* [Data provided]

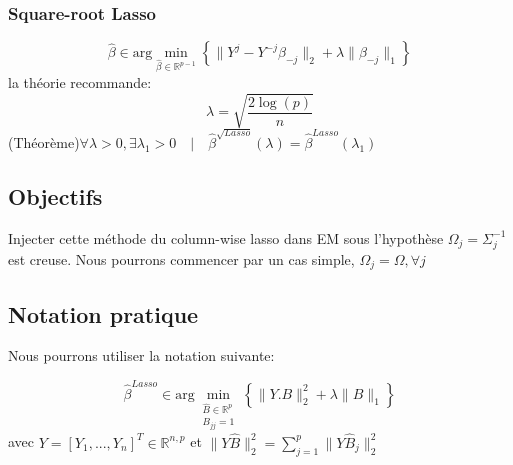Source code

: \documentclass[12pt]{article}
\let\bb\mathbb       %
\def\RR{{\bb R}}\def\ZZ{{\bb Z}}\def\FF{{\bb F}}\def\DD{{\bb D}}
\def\bb{\mathbb}
\def\hat{\widehat}
\begin{document}
\subsubsection{Square-root Lasso}
 $$
\hat\beta \in \text{arg}\min_{\hat\beta\in\RR^{p-1}}
\left\{\parallel Y^j-Y^{-j}\beta_{-j}\parallel_2+\lambda\parallel\beta_{-j}\parallel_1 \right\}
$$
la théorie recommande:
$$
\lambda=\sqrt{ \frac{2\log(p)}{n}}
$$
(Théorème)\qquad$\forall\lambda>0, \exists\lambda_1>0\quad|\quad\hat\beta^{\sqrt{Lasso}}(\lambda)=\hat\beta^{Lasso}(\lambda_1)$

\subsection{Objectifs}

Injecter cette méthode du column-wise lasso dans EM sous l’hypothèse $\Omega_j=\Sigma_j^{-1}$ est creuse. Nous pourrons commencer par un cas simple, $\Omega_j=\Omega,\forall j$

\subsection{Notation pratique}

Nous pourrons utiliser la notation suivante:

 $$
\hat\beta^{Lasso} \in \text{arg}\min_{\substack{\hat B\in\RR^{p}\\B_{jj}=1}}
\left\{\parallel Y.B \parallel_2^2+\lambda \parallel B \parallel_1 \right\}
$$
avec $Y=[Y_1,...,Y_n]^T\in\RR^{n,p}$ et $\parallel Y\hat B\parallel_2^2=\sum_{j=1}^p\parallel Y\hat B_j\parallel_2^2$
\end{document}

* [Problem to work on] Where a line of the records above holds the word "lambda", count it; give the total as a single number and nothing else.

* [Answer to the exercise] 4